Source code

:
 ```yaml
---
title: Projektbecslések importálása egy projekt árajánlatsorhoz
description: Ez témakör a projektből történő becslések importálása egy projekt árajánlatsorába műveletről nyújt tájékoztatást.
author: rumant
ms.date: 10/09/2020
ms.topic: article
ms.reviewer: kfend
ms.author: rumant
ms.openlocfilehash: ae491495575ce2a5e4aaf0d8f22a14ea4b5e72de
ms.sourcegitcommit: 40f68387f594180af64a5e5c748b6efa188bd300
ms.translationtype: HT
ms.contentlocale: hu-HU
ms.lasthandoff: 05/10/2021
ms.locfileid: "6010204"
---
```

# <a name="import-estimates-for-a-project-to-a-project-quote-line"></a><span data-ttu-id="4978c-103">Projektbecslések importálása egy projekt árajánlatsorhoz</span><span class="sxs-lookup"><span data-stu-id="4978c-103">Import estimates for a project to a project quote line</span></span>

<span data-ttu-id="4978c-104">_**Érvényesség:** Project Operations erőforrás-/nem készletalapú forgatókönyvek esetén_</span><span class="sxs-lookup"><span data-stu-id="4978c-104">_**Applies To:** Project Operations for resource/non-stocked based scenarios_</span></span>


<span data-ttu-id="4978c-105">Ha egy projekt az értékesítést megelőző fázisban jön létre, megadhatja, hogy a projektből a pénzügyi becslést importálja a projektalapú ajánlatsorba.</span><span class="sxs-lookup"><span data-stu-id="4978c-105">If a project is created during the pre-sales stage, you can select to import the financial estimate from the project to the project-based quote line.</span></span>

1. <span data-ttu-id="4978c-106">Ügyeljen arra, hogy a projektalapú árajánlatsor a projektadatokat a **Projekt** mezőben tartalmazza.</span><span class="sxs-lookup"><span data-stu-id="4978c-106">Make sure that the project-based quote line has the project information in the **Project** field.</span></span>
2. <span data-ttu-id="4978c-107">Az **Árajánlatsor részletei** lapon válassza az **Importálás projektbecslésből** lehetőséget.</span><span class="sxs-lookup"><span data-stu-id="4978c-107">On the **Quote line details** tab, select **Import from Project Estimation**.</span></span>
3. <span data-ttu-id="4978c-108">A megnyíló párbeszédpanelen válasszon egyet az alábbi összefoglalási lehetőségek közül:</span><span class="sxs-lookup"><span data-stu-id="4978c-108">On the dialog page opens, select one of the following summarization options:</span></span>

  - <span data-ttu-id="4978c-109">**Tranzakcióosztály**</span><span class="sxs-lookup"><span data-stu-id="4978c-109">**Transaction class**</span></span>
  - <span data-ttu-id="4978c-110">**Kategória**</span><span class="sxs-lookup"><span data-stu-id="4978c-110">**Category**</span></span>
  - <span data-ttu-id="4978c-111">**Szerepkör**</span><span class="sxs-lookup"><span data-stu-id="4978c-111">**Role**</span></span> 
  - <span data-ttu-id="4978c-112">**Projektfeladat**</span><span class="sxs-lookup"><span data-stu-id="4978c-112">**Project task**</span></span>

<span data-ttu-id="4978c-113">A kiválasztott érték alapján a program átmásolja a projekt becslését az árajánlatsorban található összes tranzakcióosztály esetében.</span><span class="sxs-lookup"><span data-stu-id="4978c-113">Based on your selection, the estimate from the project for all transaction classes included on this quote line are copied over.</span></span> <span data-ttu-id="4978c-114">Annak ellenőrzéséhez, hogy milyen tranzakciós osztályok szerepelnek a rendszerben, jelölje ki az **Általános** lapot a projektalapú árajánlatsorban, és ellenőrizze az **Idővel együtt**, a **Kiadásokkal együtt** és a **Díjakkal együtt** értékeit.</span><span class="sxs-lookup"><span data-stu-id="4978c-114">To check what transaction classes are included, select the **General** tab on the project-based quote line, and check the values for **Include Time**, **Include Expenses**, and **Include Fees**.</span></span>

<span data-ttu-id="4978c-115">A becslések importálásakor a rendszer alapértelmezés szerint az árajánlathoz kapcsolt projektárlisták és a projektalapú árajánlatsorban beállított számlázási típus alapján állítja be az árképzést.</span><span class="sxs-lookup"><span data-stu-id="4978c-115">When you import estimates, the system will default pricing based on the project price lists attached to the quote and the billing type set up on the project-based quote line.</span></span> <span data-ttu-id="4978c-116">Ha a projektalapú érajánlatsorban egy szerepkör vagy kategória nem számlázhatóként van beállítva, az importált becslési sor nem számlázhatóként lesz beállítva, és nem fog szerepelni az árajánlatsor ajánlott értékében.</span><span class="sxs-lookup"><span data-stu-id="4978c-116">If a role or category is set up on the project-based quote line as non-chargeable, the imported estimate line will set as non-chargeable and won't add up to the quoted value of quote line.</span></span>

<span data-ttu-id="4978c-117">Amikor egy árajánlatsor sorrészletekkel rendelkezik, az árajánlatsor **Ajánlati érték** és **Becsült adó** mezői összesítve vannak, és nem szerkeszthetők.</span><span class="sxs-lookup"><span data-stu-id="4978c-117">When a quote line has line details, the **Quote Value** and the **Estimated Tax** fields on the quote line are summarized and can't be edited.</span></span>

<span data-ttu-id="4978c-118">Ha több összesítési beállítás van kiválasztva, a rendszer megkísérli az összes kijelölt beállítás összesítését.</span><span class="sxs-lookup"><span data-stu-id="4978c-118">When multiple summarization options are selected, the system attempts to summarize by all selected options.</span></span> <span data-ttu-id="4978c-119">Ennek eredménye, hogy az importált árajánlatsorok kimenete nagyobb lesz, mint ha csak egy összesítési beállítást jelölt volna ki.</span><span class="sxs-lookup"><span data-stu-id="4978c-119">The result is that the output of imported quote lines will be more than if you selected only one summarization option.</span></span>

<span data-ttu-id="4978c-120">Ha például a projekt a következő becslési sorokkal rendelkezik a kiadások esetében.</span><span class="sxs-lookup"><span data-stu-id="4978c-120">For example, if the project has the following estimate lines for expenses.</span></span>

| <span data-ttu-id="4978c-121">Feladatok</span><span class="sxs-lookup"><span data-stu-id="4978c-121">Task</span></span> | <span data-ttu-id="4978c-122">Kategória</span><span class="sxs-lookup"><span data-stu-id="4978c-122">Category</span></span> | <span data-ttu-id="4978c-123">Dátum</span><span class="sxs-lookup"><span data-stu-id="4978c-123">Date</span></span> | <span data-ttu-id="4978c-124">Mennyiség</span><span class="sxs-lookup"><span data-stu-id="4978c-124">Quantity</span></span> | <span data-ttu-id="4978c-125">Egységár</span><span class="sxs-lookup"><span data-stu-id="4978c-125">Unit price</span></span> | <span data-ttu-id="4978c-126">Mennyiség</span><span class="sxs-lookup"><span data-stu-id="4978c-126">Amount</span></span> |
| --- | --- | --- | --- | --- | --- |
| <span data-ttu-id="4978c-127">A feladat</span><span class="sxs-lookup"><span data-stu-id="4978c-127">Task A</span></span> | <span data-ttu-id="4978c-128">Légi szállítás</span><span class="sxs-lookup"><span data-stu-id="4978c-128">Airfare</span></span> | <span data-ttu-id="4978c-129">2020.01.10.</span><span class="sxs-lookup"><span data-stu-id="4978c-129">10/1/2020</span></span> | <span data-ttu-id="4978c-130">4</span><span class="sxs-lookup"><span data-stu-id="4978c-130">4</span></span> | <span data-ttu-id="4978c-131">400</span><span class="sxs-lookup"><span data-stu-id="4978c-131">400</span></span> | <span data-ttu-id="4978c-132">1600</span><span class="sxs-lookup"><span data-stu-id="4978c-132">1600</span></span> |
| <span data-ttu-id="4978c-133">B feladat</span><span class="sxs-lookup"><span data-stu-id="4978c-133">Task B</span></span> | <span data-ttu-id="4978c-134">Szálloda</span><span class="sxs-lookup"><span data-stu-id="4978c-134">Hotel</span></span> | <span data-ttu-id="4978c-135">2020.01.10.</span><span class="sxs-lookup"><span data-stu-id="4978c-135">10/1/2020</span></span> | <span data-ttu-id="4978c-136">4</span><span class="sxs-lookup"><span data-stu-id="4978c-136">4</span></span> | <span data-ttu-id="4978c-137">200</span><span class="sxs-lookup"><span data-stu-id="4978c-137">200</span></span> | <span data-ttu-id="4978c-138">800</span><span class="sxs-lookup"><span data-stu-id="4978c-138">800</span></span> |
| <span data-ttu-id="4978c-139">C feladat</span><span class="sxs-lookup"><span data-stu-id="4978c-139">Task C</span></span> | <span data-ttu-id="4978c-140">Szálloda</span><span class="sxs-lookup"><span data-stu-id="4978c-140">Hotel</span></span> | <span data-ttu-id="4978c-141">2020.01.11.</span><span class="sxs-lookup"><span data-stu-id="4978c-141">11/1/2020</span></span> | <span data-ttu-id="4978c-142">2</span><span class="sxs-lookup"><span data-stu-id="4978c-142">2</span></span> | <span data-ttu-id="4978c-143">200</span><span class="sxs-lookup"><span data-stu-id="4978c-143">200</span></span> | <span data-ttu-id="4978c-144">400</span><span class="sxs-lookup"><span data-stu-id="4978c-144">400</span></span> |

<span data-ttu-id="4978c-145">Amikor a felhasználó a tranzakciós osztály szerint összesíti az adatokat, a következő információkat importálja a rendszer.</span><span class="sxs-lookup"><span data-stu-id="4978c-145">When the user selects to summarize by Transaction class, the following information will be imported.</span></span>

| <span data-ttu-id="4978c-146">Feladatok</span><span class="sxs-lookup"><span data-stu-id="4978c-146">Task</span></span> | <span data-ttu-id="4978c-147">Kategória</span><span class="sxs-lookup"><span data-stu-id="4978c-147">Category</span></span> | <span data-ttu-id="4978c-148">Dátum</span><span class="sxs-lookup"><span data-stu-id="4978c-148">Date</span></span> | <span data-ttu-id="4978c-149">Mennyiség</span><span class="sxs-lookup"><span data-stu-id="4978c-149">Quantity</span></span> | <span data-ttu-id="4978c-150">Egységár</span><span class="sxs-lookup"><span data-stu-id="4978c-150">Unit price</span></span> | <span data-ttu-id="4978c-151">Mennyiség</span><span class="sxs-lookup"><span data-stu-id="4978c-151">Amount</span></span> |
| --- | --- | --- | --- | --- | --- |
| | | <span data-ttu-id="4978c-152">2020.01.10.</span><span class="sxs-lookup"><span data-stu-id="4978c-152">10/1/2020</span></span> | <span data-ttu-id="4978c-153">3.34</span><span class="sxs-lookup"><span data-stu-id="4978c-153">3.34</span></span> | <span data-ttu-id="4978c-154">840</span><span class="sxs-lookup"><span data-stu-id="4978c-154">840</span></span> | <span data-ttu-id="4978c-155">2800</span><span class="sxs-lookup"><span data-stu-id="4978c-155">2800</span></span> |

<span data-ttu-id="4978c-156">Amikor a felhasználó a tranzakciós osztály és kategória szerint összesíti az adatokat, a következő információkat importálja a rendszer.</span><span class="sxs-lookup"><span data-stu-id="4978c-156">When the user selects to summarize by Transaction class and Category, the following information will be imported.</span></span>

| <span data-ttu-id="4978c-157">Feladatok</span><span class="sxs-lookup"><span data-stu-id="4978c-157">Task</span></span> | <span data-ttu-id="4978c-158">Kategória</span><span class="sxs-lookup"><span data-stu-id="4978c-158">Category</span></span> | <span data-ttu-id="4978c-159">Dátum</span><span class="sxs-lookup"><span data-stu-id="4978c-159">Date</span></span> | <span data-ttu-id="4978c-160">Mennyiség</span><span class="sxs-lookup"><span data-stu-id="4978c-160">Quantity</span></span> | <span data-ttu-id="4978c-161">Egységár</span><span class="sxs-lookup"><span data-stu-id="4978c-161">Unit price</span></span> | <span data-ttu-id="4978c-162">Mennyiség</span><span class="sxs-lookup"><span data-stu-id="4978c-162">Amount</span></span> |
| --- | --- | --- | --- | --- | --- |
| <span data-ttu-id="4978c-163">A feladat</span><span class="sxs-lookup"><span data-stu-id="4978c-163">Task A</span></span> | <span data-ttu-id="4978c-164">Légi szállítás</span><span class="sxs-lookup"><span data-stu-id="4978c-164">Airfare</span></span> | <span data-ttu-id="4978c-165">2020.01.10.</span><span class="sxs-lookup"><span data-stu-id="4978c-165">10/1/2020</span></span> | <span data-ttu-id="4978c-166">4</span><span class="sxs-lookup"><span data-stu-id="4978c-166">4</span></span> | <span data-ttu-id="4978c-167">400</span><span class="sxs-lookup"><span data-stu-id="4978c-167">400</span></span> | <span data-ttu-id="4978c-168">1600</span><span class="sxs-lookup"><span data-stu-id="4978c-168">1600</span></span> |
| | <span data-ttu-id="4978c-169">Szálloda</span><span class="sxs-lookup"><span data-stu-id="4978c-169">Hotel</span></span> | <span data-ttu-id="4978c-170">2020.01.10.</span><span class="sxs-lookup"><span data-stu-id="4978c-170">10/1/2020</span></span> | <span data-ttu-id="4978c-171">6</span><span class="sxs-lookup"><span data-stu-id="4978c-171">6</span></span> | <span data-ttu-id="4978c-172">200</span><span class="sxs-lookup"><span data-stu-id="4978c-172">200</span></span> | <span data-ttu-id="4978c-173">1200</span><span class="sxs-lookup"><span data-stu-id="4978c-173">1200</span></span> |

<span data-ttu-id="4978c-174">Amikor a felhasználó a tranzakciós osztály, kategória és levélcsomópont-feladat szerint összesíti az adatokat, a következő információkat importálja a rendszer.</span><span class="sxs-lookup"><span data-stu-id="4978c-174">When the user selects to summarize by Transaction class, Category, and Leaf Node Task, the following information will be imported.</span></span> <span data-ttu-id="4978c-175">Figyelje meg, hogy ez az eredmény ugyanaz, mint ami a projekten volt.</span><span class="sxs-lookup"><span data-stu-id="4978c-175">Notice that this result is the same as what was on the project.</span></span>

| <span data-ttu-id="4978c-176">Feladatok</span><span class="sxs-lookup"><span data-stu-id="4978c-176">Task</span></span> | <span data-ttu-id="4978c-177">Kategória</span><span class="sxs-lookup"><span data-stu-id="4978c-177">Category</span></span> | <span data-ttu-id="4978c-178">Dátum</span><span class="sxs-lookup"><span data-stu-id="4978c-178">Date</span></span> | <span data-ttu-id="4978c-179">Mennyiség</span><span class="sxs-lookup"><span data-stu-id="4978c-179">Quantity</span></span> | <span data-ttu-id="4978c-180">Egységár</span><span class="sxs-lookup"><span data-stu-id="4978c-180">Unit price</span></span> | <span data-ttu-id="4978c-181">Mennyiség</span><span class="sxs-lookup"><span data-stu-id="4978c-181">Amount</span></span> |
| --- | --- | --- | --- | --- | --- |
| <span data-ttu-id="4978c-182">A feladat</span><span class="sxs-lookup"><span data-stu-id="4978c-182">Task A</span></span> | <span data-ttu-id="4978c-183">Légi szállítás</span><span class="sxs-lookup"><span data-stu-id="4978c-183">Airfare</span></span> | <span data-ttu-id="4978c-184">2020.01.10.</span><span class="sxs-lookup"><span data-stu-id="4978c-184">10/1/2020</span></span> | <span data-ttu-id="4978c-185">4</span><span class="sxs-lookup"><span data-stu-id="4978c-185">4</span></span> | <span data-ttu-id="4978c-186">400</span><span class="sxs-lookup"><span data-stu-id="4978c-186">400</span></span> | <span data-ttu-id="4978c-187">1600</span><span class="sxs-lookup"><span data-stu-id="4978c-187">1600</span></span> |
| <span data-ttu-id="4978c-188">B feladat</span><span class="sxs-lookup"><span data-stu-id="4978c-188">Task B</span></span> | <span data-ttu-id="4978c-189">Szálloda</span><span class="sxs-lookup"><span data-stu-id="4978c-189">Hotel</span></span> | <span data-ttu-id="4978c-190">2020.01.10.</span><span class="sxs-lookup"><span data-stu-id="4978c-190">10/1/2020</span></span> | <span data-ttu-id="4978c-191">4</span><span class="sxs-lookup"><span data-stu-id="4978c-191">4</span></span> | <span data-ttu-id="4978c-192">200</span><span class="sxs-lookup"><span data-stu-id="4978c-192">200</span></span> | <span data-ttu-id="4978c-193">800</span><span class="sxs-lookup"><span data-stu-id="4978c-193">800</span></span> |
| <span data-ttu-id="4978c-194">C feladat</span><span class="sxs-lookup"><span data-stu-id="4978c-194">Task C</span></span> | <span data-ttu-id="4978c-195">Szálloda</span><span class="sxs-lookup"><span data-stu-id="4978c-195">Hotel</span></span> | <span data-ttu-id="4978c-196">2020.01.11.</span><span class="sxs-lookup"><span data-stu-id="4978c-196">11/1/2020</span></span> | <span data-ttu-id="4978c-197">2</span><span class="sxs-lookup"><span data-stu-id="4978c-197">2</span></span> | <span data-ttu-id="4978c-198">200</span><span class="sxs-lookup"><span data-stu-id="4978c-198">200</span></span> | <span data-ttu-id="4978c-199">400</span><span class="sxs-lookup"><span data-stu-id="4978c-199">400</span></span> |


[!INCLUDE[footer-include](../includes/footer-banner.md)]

TO DO: Could you copy each line from the listing that has the word "details" in it?

REPLY TO THE TASK:
2. <span data-ttu-id="4978c-107">Az **Árajánlatsor részletei** lapon válassza az **Importálás projektbecslésből** lehetőséget.</span><span class="sxs-lookup"><span data-stu-id="4978c-107">On the **Quote line details** tab, select **Import from Project Estimation**.</span></span>
<span data-ttu-id="4978c-117">Amikor egy árajánlatsor sorrészletekkel rendelkezik, az árajánlatsor **Ajánlati érték** és **Becsült adó** mezői összesítve vannak, és nem szerkeszthetők.</span><span class="sxs-lookup"><span data-stu-id="4978c-117">When a quote line has line details, the **Quote Value** and the **Estimated Tax** fields on the quote line are summarized and can't be edited.</span></span>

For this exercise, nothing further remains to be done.